_PROVIDED DATA_
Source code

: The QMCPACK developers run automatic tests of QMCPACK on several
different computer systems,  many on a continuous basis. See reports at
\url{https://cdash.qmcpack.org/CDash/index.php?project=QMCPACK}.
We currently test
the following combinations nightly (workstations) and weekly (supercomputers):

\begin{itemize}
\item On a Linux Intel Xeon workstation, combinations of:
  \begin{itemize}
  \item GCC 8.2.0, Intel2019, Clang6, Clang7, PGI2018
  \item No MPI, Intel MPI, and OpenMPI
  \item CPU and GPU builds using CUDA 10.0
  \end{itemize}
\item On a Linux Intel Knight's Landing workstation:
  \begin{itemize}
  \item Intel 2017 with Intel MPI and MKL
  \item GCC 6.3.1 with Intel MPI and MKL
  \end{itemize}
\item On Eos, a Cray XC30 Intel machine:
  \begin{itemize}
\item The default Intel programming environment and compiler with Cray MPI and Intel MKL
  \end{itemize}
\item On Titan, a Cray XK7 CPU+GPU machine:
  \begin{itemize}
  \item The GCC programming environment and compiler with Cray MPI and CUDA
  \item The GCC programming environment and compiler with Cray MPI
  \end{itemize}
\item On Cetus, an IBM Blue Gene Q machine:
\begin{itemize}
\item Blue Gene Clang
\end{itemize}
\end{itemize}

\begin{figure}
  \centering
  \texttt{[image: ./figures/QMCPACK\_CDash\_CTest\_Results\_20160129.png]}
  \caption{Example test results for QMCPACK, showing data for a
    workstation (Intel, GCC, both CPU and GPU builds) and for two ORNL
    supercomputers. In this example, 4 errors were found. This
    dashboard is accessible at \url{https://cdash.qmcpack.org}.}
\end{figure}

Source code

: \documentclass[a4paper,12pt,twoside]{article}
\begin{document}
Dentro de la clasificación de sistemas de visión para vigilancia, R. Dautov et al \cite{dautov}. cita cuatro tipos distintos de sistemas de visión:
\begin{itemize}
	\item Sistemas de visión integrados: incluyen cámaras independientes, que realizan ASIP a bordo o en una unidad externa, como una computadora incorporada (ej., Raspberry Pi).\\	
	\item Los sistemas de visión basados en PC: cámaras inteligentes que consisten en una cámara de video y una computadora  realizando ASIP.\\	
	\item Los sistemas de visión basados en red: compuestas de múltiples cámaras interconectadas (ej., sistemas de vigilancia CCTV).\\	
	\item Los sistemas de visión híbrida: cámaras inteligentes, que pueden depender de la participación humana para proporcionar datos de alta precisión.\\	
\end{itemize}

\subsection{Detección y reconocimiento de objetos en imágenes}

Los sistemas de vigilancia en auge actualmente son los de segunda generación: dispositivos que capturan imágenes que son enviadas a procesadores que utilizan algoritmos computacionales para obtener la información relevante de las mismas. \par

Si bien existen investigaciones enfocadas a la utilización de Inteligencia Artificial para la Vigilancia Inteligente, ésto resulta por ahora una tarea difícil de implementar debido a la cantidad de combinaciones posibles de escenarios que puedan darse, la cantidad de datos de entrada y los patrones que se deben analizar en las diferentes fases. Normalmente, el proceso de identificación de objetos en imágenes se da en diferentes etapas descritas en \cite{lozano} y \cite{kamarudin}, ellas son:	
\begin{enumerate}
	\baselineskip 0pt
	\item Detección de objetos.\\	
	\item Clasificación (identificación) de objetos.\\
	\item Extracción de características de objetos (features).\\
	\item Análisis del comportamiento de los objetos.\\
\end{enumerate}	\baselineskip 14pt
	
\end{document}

_WHAT THE EXERCISE ASKS_
Would you repeat all of the data above, word for word?

_EXERCISE SOLUTION_
Source code

: The QMCPACK developers run automatic tests of QMCPACK on several
different computer systems,  many on a continuous basis. See reports at
\url{https://cdash.qmcpack.org/CDash/index.php?project=QMCPACK}.
We currently test
the following combinations nightly (workstations) and weekly (supercomputers):

\begin{itemize}
\item On a Linux Intel Xeon workstation, combinations of:
  \begin{itemize}
  \item GCC 8.2.0, Intel2019, Clang6, Clang7, PGI2018
  \item No MPI, Intel MPI, and OpenMPI
  \item CPU and GPU builds using CUDA 10.0
  \end{itemize}
\item On a Linux Intel Knight's Landing workstation:
  \begin{itemize}
  \item Intel 2017 with Intel MPI and MKL
  \item GCC 6.3.1 with Intel MPI and MKL
  \end{itemize}
\item On Eos, a Cray XC30 Intel machine:
  \begin{itemize}
\item The default Intel programming environment and compiler with Cray MPI and Intel MKL
  \end{itemize}
\item On Titan, a Cray XK7 CPU+GPU machine:
  \begin{itemize}
  \item The GCC programming environment and compiler with Cray MPI and CUDA
  \item The GCC programming environment and compiler with Cray MPI
  \end{itemize}
\item On Cetus, an IBM Blue Gene Q machine:
\begin{itemize}
\item Blue Gene Clang
\end{itemize}
\end{itemize}

\begin{figure}
  \centering
  \texttt{[image: ./figures/QMCPACK\_CDash\_CTest\_Results\_20160129.png]}
  \caption{Example test results for QMCPACK, showing data for a
    workstation (Intel, GCC, both CPU and GPU builds) and for two ORNL
    supercomputers. In this example, 4 errors were found. This
    dashboard is accessible at \url{https://cdash.qmcpack.org}.}
\end{figure}

Source code

: \documentclass[a4paper,12pt,twoside]{article}
\begin{document}
Dentro de la clasificación de sistemas de visión para vigilancia, R. Dautov et al \cite{dautov}. cita cuatro tipos distintos de sistemas de visión:
\begin{itemize}
	\item Sistemas de visión integrados: incluyen cámaras independientes, que realizan ASIP a bordo o en una unidad externa, como una computadora incorporada (ej., Raspberry Pi).\\	
	\item Los sistemas de visión basados en PC: cámaras inteligentes que consisten en una cámara de video y una computadora  realizando ASIP.\\	
	\item Los sistemas de visión basados en red: compuestas de múltiples cámaras interconectadas (ej., sistemas de vigilancia CCTV).\\	
	\item Los sistemas de visión híbrida: cámaras inteligentes, que pueden depender de la participación humana para proporcionar datos de alta precisión.\\	
\end{itemize}

\subsection{Detección y reconocimiento de objetos en imágenes}

Los sistemas de vigilancia en auge actualmente son los de segunda generación: dispositivos que capturan imágenes que son enviadas a procesadores que utilizan algoritmos computacionales para obtener la información relevante de las mismas. \par

Si bien existen investigaciones enfocadas a la utilización de Inteligencia Artificial para la Vigilancia Inteligente, ésto resulta por ahora una tarea difícil de implementar debido a la cantidad de combinaciones posibles de escenarios que puedan darse, la cantidad de datos de entrada y los patrones que se deben analizar en las diferentes fases. Normalmente, el proceso de identificación de objetos en imágenes se da en diferentes etapas descritas en \cite{lozano} y \cite{kamarudin}, ellas son:	
\begin{enumerate}
	\baselineskip 0pt
	\item Detección de objetos.\\	
	\item Clasificación (identificación) de objetos.\\
	\item Extracción de características de objetos (features).\\
	\item Análisis del comportamiento de los objetos.\\
\end{enumerate}	\baselineskip 14pt
	
\end{document}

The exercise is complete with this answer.